▶ Your goal: Write the entries again exactly, with no line missing.

══ The data ══

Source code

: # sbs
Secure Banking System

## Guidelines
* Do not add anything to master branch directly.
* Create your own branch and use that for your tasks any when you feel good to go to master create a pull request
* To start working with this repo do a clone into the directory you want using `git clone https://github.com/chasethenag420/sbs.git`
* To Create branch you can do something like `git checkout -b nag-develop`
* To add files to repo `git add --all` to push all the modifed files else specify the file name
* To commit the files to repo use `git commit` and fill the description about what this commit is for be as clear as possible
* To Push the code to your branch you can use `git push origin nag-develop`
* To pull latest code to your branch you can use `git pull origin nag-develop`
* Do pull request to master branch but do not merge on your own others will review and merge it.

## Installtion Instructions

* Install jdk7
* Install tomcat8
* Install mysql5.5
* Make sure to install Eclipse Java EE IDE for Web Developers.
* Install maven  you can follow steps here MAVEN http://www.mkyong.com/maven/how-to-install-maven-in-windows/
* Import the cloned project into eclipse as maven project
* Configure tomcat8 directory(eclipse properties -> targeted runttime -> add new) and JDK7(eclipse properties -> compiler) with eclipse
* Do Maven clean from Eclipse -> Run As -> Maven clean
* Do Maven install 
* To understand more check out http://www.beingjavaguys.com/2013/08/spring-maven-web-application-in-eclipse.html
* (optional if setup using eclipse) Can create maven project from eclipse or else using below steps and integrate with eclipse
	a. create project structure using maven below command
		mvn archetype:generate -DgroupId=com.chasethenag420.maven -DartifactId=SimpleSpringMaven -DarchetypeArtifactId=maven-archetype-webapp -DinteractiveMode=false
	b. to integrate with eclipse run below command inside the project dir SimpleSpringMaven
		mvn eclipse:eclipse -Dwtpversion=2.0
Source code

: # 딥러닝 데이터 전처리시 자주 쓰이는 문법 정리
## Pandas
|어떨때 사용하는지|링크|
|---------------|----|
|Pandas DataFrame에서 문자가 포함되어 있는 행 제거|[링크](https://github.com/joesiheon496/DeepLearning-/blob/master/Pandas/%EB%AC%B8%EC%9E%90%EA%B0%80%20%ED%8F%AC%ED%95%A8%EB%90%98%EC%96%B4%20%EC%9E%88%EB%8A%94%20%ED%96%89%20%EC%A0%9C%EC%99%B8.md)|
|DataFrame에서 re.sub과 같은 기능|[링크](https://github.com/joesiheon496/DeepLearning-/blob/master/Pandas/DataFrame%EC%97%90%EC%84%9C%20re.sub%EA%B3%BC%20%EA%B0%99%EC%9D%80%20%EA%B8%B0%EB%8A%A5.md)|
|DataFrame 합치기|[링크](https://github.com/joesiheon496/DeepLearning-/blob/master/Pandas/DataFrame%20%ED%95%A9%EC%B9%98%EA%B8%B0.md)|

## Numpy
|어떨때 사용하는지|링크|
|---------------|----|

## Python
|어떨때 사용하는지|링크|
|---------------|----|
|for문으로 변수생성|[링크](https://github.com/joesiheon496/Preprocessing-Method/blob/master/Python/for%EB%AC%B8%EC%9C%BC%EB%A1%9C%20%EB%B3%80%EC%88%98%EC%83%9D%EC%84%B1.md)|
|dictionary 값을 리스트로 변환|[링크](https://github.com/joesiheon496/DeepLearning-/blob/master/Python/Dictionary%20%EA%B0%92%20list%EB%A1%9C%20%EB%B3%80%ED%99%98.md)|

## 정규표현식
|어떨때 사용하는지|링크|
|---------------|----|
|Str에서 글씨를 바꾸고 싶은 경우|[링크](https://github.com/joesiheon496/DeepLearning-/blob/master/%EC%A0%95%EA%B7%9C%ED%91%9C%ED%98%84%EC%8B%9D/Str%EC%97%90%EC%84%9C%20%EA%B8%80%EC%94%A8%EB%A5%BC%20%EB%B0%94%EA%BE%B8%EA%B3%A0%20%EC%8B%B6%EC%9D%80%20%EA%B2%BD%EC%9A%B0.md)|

═══

▶ Expected answer:
Source code

: # sbs
Secure Banking System

## Guidelines
* Do not add anything to master branch directly.
* Create your own branch and use that for your tasks any when you feel good to go to master create a pull request
* To start working with this repo do a clone into the directory you want using `git clone https://github.com/chasethenag420/sbs.git`
* To Create branch you can do something like `git checkout -b nag-develop`
* To add files to repo `git add --all` to push all the modifed files else specify the file name
* To commit the files to repo use `git commit` and fill the description about what this commit is for be as clear as possible
* To Push the code to your branch you can use `git push origin nag-develop`
* To pull latest code to your branch you can use `git pull origin nag-develop`
* Do pull request to master branch but do not merge on your own others will review and merge it.

## Installtion Instructions

* Install jdk7
* Install tomcat8
* Install mysql5.5
* Make sure to install Eclipse Java EE IDE for Web Developers.
* Install maven  you can follow steps here MAVEN http://www.mkyong.com/maven/how-to-install-maven-in-windows/
* Import the cloned project into eclipse as maven project
* Configure tomcat8 directory(eclipse properties -> targeted runttime -> add new) and JDK7(eclipse properties -> compiler) with eclipse
* Do Maven clean from Eclipse -> Run As -> Maven clean
* Do Maven install 
* To understand more check out http://www.beingjavaguys.com/2013/08/spring-maven-web-application-in-eclipse.html
* (optional if setup using eclipse) Can create maven project from eclipse or else using below steps and integrate with eclipse
	a. create project structure using maven below command
		mvn archetype:generate -DgroupId=com.chasethenag420.maven -DartifactId=SimpleSpringMaven -DarchetypeArtifactId=maven-archetype-webapp -DinteractiveMode=false
	b. to integrate with eclipse run below command inside the project dir SimpleSpringMaven
		mvn eclipse:eclipse -Dwtpversion=2.0
Source code

: # 딥러닝 데이터 전처리시 자주 쓰이는 문법 정리
## Pandas
|어떨때 사용하는지|링크|
|---------------|----|
|Pandas DataFrame에서 문자가 포함되어 있는 행 제거|[링크](https://github.com/joesiheon496/DeepLearning-/blob/master/Pandas/%EB%AC%B8%EC%9E%90%EA%B0%80%20%ED%8F%AC%ED%95%A8%EB%90%98%EC%96%B4%20%EC%9E%88%EB%8A%94%20%ED%96%89%20%EC%A0%9C%EC%99%B8.md)|
|DataFrame에서 re.sub과 같은 기능|[링크](https://github.com/joesiheon496/DeepLearning-/blob/master/Pandas/DataFrame%EC%97%90%EC%84%9C%20re.sub%EA%B3%BC%20%EA%B0%99%EC%9D%80%20%EA%B8%B0%EB%8A%A5.md)|
|DataFrame 합치기|[링크](https://github.com/joesiheon496/DeepLearning-/blob/master/Pandas/DataFrame%20%ED%95%A9%EC%B9%98%EA%B8%B0.md)|

## Numpy
|어떨때 사용하는지|링크|
|---------------|----|

## Python
|어떨때 사용하는지|링크|
|---------------|----|
|for문으로 변수생성|[링크](https://github.com/joesiheon496/Preprocessing-Method/blob/master/Python/for%EB%AC%B8%EC%9C%BC%EB%A1%9C%20%EB%B3%80%EC%88%98%EC%83%9D%EC%84%B1.md)|
|dictionary 값을 리스트로 변환|[링크](https://github.com/joesiheon496/DeepLearning-/blob/master/Python/Dictionary%20%EA%B0%92%20list%EB%A1%9C%20%EB%B3%80%ED%99%98.md)|

## 정규표현식
|어떨때 사용하는지|링크|
|---------------|----|
|Str에서 글씨를 바꾸고 싶은 경우|[링크](https://github.com/joesiheon496/DeepLearning-/blob/master/%EC%A0%95%EA%B7%9C%ED%91%9C%ED%98%84%EC%8B%9D/Str%EC%97%90%EC%84%9C%20%EA%B8%80%EC%94%A8%EB%A5%BC%20%EB%B0%94%EA%BE%B8%EA%B3%A0%20%EC%8B%B6%EC%9D%80%20%EA%B2%BD%EC%9A%B0.md)|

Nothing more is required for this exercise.